In Las Quijadas National Park, we finally had some closer encounters with the ubiquitous but shy Guanaco

The tiny national park of  Las Quijadas got flooded in a major rain event, weeks before we visited. Luckily, we were there for the greenery popping up in the most unlikely of places.


We spent 4 days camped on private property exploring the interior of  Los Gigantes National Park, outside of Cordoba. If you're interested in more info about this great hiking and rock-climbing destination, email us!

The paper bark tree in Los Gigantes National Park. You can peel soft pieces of paper off the bark of this tree. It was addicting and probably not the nicest thing for the tree.

Enough of all that mother-nature stuff, we needed to buckle down and drive across the country to get to Buenos Aires so that El Tigre could board a ship for 5+ weeks. The drive was inconveniently interrupted by a failed alternator that we got rebuilt only days before we had to drop the truck off at the port.

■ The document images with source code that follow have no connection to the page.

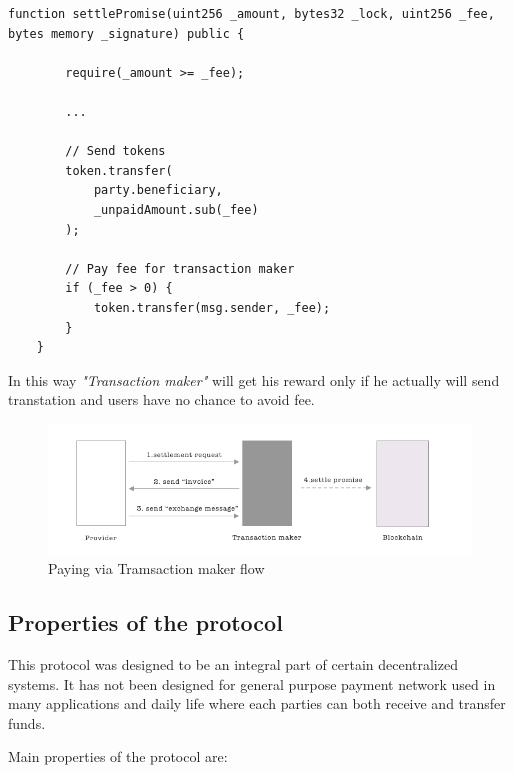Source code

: \documentclass[a4paper,12pt]{article}
\begin{document}
\begin{lstlisting}[language=Solidity]
    function settlePromise(uint256 _amount, bytes32 _lock, uint256 _fee, bytes memory _signature) public {

        require(_amount >= _fee);
        
        ...

        // Send tokens
        token.transfer(
            party.beneficiary, 
            _unpaidAmount.sub(_fee)
        );

        // Pay fee for transaction maker
        if (_fee > 0) {
            token.transfer(msg.sender, _fee);
        }
    }
\end{lstlisting}

In this way \textit{"Transaction maker"} will get his reward only if he actually 
will send transtation and users have no chance to avoid fee.

\begin{figure}[H]
    \centering
    \includegraphics[scale=0.5]{../img/transactor-payment}
    \caption{Paying via Tramsaction maker flow}
    \label{img:transactor-payment}
\end{figure}

\subsection{Properties of the protocol}

This protocol was designed to be an integral part of certain decentralized systems. 
It has not been designed for general purpose payment network used in many 
applications and daily life where each parties can both receive and transfer funds.

Main properties of the protocol are:
\end{document}
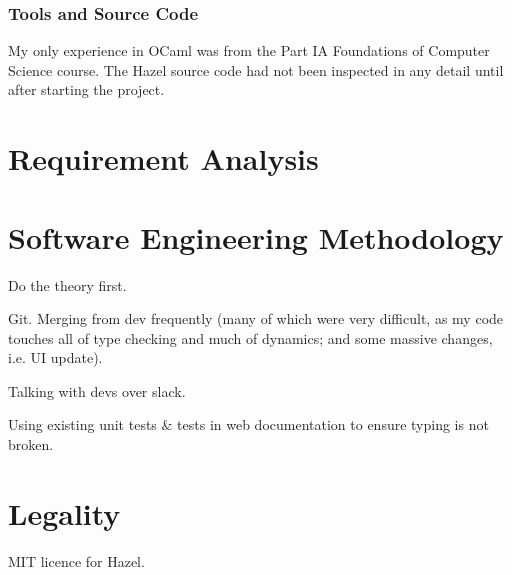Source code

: \subsubsection{Tools and Source Code}
My only experience in OCaml was from the Part IA Foundations of Computer Science course. The Hazel source code had not been inspected in any detail until after starting the project.

\section{Requirement Analysis}\label{sec:RequirementAnalysis}

\section{Software Engineering Methodology}\label{sec:EngineeringMethodology}
Do the theory first. 

Git. Merging from dev frequently (many of which were very difficult, as my code touches all of type checking and much of dynamics; and some massive changes, i.e. UI update). 

Talking with devs over slack.

Using existing unit tests \& tests in web documentation to ensure typing is not broken.

\section{Legality}\label{sec:Legality}
MIT licence for Hazel.
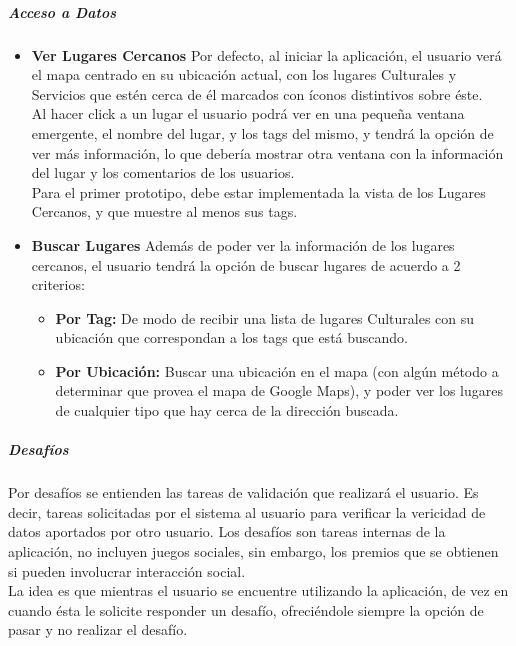 \documentclass[10pt,letterpaper]{article}
\begin{document}
\subparagraph{Acceso a Datos}
\begin{itemize}
 \item \textbf{Ver Lugares Cercanos} Por defecto, al iniciar la aplicación, el usuario verá el mapa centrado en su ubicación actual, con los lugares Culturales y Servicios que estén cerca de él marcados con íconos distintivos sobre éste.\\

Al hacer click a un lugar el usuario podrá ver en una pequeña ventana emergente, el nombre del lugar, y los tags del mismo, y tendrá la opción de ver más información, lo que debería mostrar otra ventana con la información del lugar y los comentarios de los usuarios.\\

Para el primer prototipo, debe estar implementada la vista de los Lugares Cercanos, y que muestre al menos sus tags.\\

 \item \textbf{Buscar Lugares} Además de poder ver la información de los lugares cercanos, el usuario tendrá la opción de buscar lugares de acuerdo a 2 criterios:\\

\begin{itemize}
\item \textbf{Por Tag:} De modo de recibir una lista de lugares Culturales con su ubicación que correspondan a los tags que está buscando.
\item \textbf{Por Ubicación:} Buscar una ubicación en el mapa (con algún método a determinar que provea el mapa de Google Maps), y poder ver los lugares de cualquier tipo que hay cerca de la dirección buscada.
\end{itemize}
\end{itemize}

\subparagraph{Desafíos}

Por desafíos se entienden las tareas de validación que realizará el usuario. Es decir, tareas solicitadas por el sistema al usuario para verificar la vericidad de datos aportados por otro usuario. Los desafíos son tareas internas de la aplicación, no incluyen juegos sociales, sin embargo, los premios que se obtienen si pueden involucrar interacción social.\\

La idea es que mientras el usuario se encuentre utilizando la aplicación, de vez en cuando ésta le solicite responder un desafío, ofreciéndole siempre la opción de pasar y no realizar el desafío.\\
\end{document}
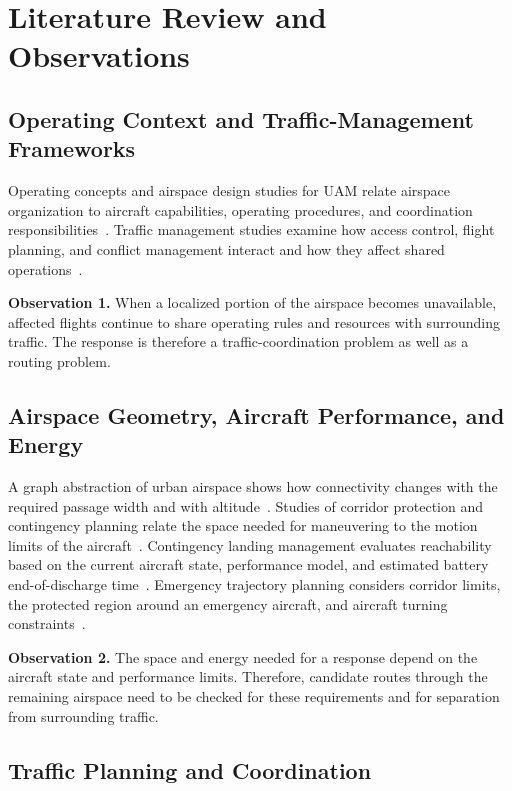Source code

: \documentclass[11pt,letterpaper]{article}
\newcommand{\observation}[2]{\par\noindent\textbf{Observation #1.} #2\par}
\begin{document}
\section{Literature Review and Observations}
\label{sec:literature-review}

\subsection{Operating Context and Traffic-Management Frameworks}
\label{sec:literature-1}

Operating concepts and airspace design studies for UAM relate airspace organization to aircraft capabilities, operating procedures, and coordination responsibilities~\cite{FAA2023_L088,Bauranov2021_L024}. Traffic management studies examine how access control, flight planning, and conflict management interact and how they affect shared operations~\cite{Ramee2021_L028,Prince2025_L041}.

\observation{1}{When a localized portion of the airspace becomes unavailable, affected flights continue to share operating rules and resources with surrounding traffic. The response is therefore a traffic-coordination problem as well as a routing problem.}

\subsection{Airspace Geometry, Aircraft Performance, and Energy}
\label{sec:literature-2}

A graph abstraction of urban airspace shows how connectivity changes with the required passage width and with altitude~\cite{Cho2021_L037}. Studies of corridor protection and contingency planning relate the space needed for maneuvering to the motion limits of the aircraft~\cite{Choi2026_L036,Ortlieb2021_L020}. Contingency landing management evaluates reachability based on the current aircraft state, performance model, and estimated battery end-of-discharge time~\cite{Kim2026_L066}. Emergency trajectory planning considers corridor limits, the protected region around an emergency aircraft, and aircraft turning constraints~\cite{Variny2025_L015}.

\observation{2}{The space and energy needed for a response depend on the aircraft state and performance limits. Therefore, candidate routes through the remaining airspace need to be checked for these requirements and for separation from surrounding traffic.}

\subsection{Traffic Planning and Coordination}
\label{sec:literature-3}
\end{document}

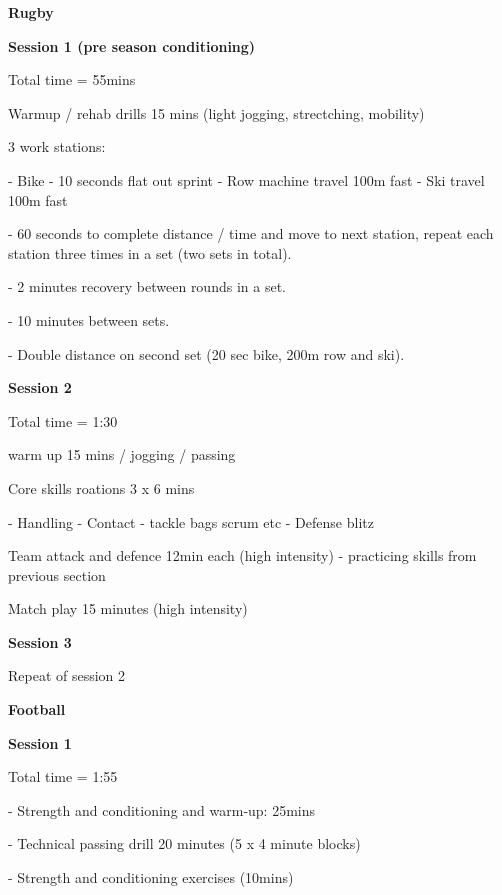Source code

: \documentclass[man,floatsintext]{apa6}
\begin{document}
\begin{flushleft}

\begin{center}

  \textbf{Rugby}
  
\end{center}

  \textbf{Session 1 (pre season conditioning)}

Total time = 55mins

Warmup / rehab drills 15 mins (light jogging, strectching, mobility)

3 work stations:

- Bike - 10 seconds flat out sprint
- Row machine travel 100m fast
- Ski travel 100m fast

- 60 seconds to complete distance / time and move to next station, repeat each station three times in a set (two sets in total).

- 2 minutes recovery between rounds in a set.

- 10 minutes between sets.

- Double distance on second set (20 sec bike, 200m row and ski).


  \textbf{Session 2}

Total time = 1:30

warm up 15 mins / jogging / passing

Core skills roations 3 x 6 mins

  - Handling 
  - Contact - tackle bags scrum etc
  - Defense blitz
  
Team attack and defence 12min each (high intensity) - practicing skills from previous section

Match play 15 minutes (high intensity)


  \textbf{Session 3}

Repeat of session 2

\clearpage

\begin{center}

  \textbf{Football}
  
\end{center}

\textbf{Session 1}

Total time = 1:55

- Strength and conditioning and warm-up: 25mins

- Technical passing drill 20 minutes (5 x 4 minute blocks)

- Strength and conditioning exercises (10mins)


\end{flushleft}
\end{document}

Scott and the awesome mechanic we found on our drive across Argentina working on the failed alternator

We rented an apartment in Buenos Aires for 8 days after we dropped off El Tigre at the port. We spent those 8 days eating and drinking our way through the city. We barely managed to venture more than 10 blocks away from our apartment because there was so much to see/do in that small area. Two awesome overlanding couples were also in town shipping their vehicle back to the USA (SouthToNowhere from Colorado and SongOfTheRoad from California). They helped us celebrate our last week. Here's a few pictures of the big city:

There were a lot of breweries and craft beer establishments. We loved it. BUT, we also drank with critical taste buds, realizing that you don't go to Argentina for the beer.


We found a great authentic Mexican restaurant. Our only mistake was ordering margaritas in a country that doesn't really import tequila and likes to put SUGAR on the rim (!!!!)


We can now say that we we have been to a closed-door restaurant (that's really what they're called) and had a 5-course meal. Erica's parents were even visiting from California!

Pretending like we have fancy enough clothes for a 5-course meal


Sam and Erica (SongOfTheRoad.com) had us over for dinner and brunch (different days). Brunch fixins pictured here.


We didn't stop to listen to these guys for very long, but I love how this picture captures the colorful, musical street-scene in Buenos Aires


The view from the top floor of our apartment building - that's a really big city

And now for the sappy stuff:

I certainly don't have the words to describe how these travels and adventures have changed me. I feel like I have finally started to scratch the surface on what it's like outside of my American bubble. I have a new-found sensitivity into the lives of other people and now, more than ever, I realize what a tiny place I occupy in the world. In the past 4 years, we have found that Latin Americans are kind, generous, fun, and unbelievably family-oriented. They are rarely in a hurry and we constantly find ourselves overwhelmed with their generosity. In many ways, I wish I could be more like them.

At the Buenos Aires airport, as if to perfectly punctuate our departure from Latin America, our gentleman taxi driver warmly kissed me (and Scott!) on the cheek and bid us farewell with an enthusiastic "Ciao!".

This might be the last we see of the truck. We snuck a picture through the window of our cab as we drove away from the port.